#### Supplied material

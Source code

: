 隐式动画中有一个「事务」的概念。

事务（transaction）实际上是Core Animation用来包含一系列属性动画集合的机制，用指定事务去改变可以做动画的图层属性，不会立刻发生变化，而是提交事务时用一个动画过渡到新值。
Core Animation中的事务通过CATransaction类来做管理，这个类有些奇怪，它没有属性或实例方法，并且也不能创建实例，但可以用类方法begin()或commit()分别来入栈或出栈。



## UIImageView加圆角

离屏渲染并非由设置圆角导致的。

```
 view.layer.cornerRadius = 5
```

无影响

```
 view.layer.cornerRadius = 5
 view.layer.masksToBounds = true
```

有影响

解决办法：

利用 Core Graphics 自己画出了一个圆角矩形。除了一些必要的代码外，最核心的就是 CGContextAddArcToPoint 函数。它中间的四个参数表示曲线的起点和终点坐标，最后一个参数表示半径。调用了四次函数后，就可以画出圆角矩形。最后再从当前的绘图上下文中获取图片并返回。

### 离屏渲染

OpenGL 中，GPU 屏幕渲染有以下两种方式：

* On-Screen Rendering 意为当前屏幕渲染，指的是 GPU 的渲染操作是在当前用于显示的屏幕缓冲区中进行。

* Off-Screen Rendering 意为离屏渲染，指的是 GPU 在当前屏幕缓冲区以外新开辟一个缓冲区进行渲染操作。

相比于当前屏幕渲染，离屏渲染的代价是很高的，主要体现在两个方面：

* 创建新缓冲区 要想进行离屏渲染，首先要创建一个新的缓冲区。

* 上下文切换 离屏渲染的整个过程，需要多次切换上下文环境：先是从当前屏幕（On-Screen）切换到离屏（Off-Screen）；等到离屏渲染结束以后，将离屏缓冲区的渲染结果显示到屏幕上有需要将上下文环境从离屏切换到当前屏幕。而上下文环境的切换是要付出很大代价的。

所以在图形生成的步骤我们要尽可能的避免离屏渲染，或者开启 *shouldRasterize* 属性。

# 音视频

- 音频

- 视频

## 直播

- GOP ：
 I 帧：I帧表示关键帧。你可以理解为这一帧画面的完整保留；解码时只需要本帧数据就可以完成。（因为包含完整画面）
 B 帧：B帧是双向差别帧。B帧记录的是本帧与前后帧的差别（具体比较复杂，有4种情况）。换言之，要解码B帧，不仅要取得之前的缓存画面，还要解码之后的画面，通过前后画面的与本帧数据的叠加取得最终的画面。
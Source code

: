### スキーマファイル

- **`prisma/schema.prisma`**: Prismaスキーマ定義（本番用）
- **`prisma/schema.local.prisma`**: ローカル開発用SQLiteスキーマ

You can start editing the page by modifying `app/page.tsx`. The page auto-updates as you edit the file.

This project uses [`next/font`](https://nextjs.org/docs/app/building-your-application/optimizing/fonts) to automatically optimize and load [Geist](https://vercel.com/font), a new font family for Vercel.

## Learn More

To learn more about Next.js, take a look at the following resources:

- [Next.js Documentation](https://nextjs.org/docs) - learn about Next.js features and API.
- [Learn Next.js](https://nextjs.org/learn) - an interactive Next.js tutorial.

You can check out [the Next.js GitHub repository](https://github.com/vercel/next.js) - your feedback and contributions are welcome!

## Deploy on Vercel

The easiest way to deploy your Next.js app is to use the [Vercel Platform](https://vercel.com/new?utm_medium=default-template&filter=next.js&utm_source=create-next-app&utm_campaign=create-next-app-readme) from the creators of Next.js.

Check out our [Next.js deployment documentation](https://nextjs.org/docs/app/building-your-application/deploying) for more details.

########

» Task to carry out
When the line containing "## Deploy on Vercel" is found in the records above, restate it and every later line word for word through the last one, and nothing more.

» Response below
## Deploy on Vercel

The easiest way to deploy your Next.js app is to use the [Vercel Platform](https://vercel.com/new?utm_medium=default-template&filter=next.js&utm_source=create-next-app&utm_campaign=create-next-app-readme) from the creators of Next.js.

Check out our [Next.js deployment documentation](https://nextjs.org/docs/app/building-your-application/deploying) for more details.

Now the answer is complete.